| Work order |
Find how many lines in the listing below include the word "against". Give that number only.

| Material provided |
####################

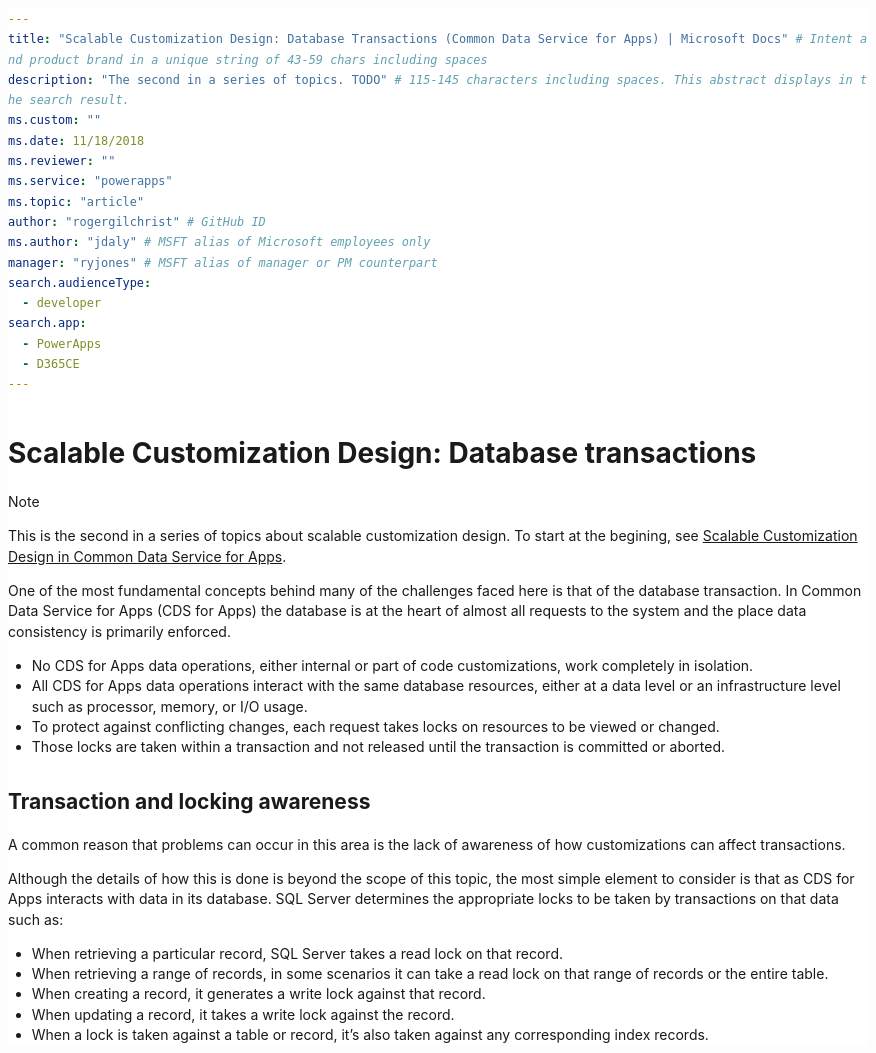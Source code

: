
 ```yaml
---
title: "Scalable Customization Design: Database Transactions (Common Data Service for Apps) | Microsoft Docs" # Intent and product brand in a unique string of 43-59 chars including spaces
description: "The second in a series of topics. TODO" # 115-145 characters including spaces. This abstract displays in the search result.
ms.custom: ""
ms.date: 11/18/2018
ms.reviewer: ""
ms.service: "powerapps"
ms.topic: "article"
author: "rogergilchrist" # GitHub ID
ms.author: "jdaly" # MSFT alias of Microsoft employees only
manager: "ryjones" # MSFT alias of manager or PM counterpart
search.audienceType: 
  - developer
search.app: 
  - PowerApps
  - D365CE
---
```


# Scalable Customization Design: Database transactions

> [!NOTE]
> This is the second in a series of topics about scalable customization design. To start at the begining, see [Scalable Customization Design in Common Data Service for Apps](overview.md).

One of the most fundamental concepts behind many of the challenges faced here is that of the database transaction. In Common Data Service for Apps (CDS for Apps) the database is at the heart of almost all requests to the system and the place data consistency is primarily enforced.

- No CDS for Apps data operations, either internal or part of code customizations, work completely in isolation.
- All CDS for Apps data operations interact with the same database resources, either at a data level or an infrastructure level such as processor, memory, or I/O usage.
- To protect against conflicting changes, each request takes locks on resources to be viewed or changed.
- Those locks are taken within a transaction and not released until the transaction is committed or aborted.

## Transaction and locking awareness

A common reason that problems can occur in this area is the lack of awareness of how customizations can affect transactions.

Although the details of how this is done is beyond the scope of this topic, the most simple element to consider is that as CDS for Apps interacts with data in its database. SQL Server determines the appropriate locks to be taken by transactions on that data such as:
- When retrieving a particular record, SQL Server takes a read lock on that record.
- When retrieving a range of records, in some scenarios it can take a read lock on that range of records or the entire table.
- When creating a record, it generates a write lock against that record.
- When updating a record, it takes a write lock against the record.
- When a lock is taken against a table or record, it’s also taken against any corresponding index records.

####################

| The answer |
4